Are foreign buyers to blame for housing crisis?

I reckon this is more politics than policy.

Peter Dutton recently proposed a two-year ban on foreigners buying property, as a way to help affordability for locals.

The general sense was that foreign buying was just too small of a share of total buying to make all that much difference, especially since, at least technically, foreigners aren’t allowed to buy existing property and have to buy new property.  (In practice, it’s a different matter.)

But foreign demand does have to have some impact. And even if it’s only 5% of the market, 5% is still 5%, and does make a difference at the margin.

I mean, it’s certainly not going to drop house prices by 50%, but maybe it helps a little (although any impact will probably be swamped by other market forces.)

But it comes at an interesting time, because we’re getting mixed signals about the state of foreign demand.

The Australian was running a piece the other day that said Chinese buyers in particular are selling up shop, especially in Queensland.

According to Mike Zhang, an agent on the Gold Coast who specializes in real estate transactions for Chinese customers, many Chinese people are currently in a desperate attempt to sell their pieces of Queensland.

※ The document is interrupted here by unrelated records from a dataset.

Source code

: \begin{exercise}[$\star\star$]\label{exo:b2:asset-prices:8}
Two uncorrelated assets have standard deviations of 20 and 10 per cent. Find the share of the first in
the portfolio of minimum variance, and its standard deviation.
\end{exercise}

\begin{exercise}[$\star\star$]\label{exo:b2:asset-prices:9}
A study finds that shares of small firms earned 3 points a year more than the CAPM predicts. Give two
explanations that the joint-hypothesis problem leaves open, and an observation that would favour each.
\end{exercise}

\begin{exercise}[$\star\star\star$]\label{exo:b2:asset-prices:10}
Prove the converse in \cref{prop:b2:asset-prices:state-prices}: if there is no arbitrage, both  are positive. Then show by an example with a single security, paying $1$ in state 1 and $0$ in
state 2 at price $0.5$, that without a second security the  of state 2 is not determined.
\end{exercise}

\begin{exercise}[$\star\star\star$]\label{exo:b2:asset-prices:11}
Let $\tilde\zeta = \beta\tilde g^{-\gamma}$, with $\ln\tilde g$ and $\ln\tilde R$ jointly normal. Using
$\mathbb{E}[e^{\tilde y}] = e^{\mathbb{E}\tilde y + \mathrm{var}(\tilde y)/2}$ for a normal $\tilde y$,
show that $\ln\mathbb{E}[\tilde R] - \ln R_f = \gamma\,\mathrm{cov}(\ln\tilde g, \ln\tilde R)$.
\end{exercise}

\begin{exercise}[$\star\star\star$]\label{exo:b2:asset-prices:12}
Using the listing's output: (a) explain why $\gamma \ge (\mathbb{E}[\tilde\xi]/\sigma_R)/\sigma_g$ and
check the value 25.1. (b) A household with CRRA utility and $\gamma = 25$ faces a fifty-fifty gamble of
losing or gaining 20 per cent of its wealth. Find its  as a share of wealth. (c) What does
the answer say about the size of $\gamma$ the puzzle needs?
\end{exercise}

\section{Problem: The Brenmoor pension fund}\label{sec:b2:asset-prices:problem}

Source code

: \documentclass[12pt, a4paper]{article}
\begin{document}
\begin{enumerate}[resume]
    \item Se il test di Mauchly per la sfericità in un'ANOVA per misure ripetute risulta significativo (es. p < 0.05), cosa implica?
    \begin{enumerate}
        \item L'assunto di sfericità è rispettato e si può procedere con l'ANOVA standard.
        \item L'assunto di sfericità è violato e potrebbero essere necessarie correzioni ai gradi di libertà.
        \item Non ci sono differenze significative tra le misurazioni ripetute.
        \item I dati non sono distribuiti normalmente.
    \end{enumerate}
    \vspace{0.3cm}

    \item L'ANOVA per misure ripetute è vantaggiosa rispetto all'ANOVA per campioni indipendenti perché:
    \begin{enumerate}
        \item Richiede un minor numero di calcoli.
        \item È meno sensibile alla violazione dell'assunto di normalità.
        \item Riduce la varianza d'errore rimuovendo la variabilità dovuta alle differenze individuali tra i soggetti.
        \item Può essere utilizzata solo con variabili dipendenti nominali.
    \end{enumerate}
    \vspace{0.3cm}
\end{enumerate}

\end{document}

Troubled Chinese sellers are desperately trying to send money back to China in order to save their failing companies, causing a real estate “landslide.”

“The sell-off will continue as long as China’s economy has not recovered,” he asserts.

… As well, many members of the aspirational middle class in China have become distressed sellers as a result of stringent capital restrictions, increased state taxes on Australian property owned by foreigners, interest rate hikes in Australia, and the terrible health of most of the Chinese economy.

According to Peter Li, managing director of Plus Agency, his Sydney-based company continued “buying, buying, buying” for its Chinese clientele prior to the epidemic.

“We still service a lot of our Chinese clients.” “We are now assisting them in selling, selling, selling.”

This is anecdata, so it’s very hard to know what to make of it.

So far, the best data we have on foreign buying, from NAB’s quarterly survey, hasn’t shown much of a decrease in foreign interest, although maybe it’s starting to roll over a little.

But at the same time, PropTrack’s Overseas Search Report, shows that overseas search volumes to rent (+32%) and to buy (+20%) on realestate.com.au were much higher than the five-year average in April.

So maybe certain segments on the global community are starting to pull back their buying. But it doesn’t look like it’s having a huge net-impact so far. Maybe they’re just being replaced by other buying groups?

Anyway, at the end of the day, I expect this is just political pillow talk. I don’t think for a second that Dutton will actually ban foreign buying. It’s good sound-bytes, but I don’t reckon he’s serious.

So I can’t see it having any impact on the market.